◆ Exercise details ◆
Where in the listing does the word "SOFT" appear? Report each line that holds it.

◆ Recorded data ◆
----------
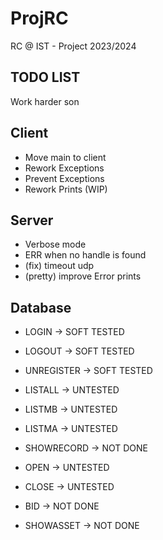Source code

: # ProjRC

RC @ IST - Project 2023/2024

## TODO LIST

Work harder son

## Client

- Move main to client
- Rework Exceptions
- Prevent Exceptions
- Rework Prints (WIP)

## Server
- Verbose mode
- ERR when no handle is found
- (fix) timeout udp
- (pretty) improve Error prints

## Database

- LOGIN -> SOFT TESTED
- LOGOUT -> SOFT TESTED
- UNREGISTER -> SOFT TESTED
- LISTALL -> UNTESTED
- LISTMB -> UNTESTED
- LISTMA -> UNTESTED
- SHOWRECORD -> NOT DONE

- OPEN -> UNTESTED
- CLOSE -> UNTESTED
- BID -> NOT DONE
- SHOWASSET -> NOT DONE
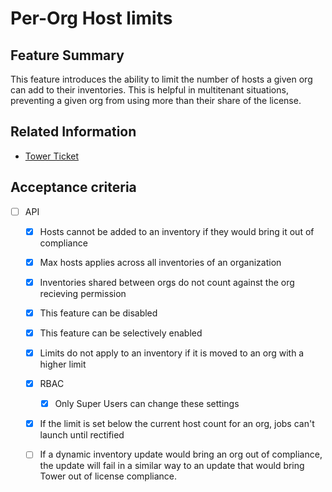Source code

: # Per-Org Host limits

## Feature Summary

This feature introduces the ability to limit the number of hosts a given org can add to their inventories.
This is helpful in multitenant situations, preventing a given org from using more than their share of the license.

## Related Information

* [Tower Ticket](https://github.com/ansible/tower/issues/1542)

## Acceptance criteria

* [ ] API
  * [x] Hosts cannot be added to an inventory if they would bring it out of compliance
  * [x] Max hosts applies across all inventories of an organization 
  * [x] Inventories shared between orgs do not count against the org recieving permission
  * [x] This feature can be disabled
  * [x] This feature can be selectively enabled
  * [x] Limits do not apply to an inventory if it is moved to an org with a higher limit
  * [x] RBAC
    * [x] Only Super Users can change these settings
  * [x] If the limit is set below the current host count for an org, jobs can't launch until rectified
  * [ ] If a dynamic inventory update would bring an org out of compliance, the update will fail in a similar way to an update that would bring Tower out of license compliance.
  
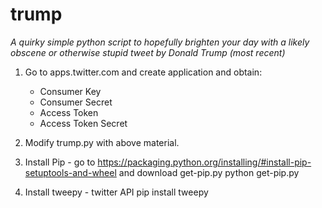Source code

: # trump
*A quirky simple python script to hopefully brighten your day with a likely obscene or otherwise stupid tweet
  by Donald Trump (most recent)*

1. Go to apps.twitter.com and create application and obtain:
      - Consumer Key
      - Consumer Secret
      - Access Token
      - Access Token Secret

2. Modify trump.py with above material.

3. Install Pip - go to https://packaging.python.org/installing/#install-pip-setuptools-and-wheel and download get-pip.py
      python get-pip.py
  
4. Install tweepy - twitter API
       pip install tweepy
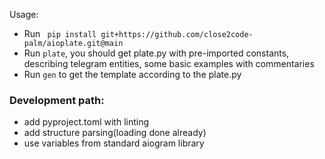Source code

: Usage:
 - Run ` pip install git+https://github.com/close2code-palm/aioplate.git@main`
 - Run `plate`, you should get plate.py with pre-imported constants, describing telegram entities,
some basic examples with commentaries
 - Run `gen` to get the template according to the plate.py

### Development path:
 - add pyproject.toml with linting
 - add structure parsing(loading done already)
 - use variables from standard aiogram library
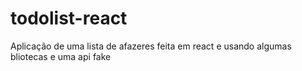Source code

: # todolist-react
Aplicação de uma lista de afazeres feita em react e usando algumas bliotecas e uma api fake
----------
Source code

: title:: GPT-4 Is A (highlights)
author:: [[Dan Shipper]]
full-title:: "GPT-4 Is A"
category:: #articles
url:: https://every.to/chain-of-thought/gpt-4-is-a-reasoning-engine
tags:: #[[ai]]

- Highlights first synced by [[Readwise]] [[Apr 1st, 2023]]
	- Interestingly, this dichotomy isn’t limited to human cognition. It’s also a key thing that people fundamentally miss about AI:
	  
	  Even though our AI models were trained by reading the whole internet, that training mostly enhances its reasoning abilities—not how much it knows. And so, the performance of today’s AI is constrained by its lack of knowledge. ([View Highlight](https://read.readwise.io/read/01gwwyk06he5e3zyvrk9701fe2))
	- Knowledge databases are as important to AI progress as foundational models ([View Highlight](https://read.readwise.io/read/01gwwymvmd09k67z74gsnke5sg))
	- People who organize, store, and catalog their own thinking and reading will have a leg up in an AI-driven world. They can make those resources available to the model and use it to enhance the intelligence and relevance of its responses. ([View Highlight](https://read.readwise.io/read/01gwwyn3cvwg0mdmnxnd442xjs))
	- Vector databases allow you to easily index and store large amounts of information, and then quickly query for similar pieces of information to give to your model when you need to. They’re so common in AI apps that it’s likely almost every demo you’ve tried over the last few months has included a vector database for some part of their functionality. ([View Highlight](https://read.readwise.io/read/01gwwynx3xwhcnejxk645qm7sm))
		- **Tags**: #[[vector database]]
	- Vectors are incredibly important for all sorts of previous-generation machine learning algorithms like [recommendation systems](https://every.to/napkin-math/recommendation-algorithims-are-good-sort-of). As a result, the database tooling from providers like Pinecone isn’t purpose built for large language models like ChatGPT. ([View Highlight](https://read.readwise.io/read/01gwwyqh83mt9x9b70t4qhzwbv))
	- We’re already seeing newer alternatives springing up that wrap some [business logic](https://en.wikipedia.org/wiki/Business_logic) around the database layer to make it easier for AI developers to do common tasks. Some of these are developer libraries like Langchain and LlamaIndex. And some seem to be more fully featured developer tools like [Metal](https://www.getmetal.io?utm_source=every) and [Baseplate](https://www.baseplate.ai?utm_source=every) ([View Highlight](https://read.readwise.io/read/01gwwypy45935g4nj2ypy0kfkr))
----------
◆ Output of the task ◆
- LOGIN -> SOFT TESTED
- LOGOUT -> SOFT TESTED
- UNREGISTER -> SOFT TESTED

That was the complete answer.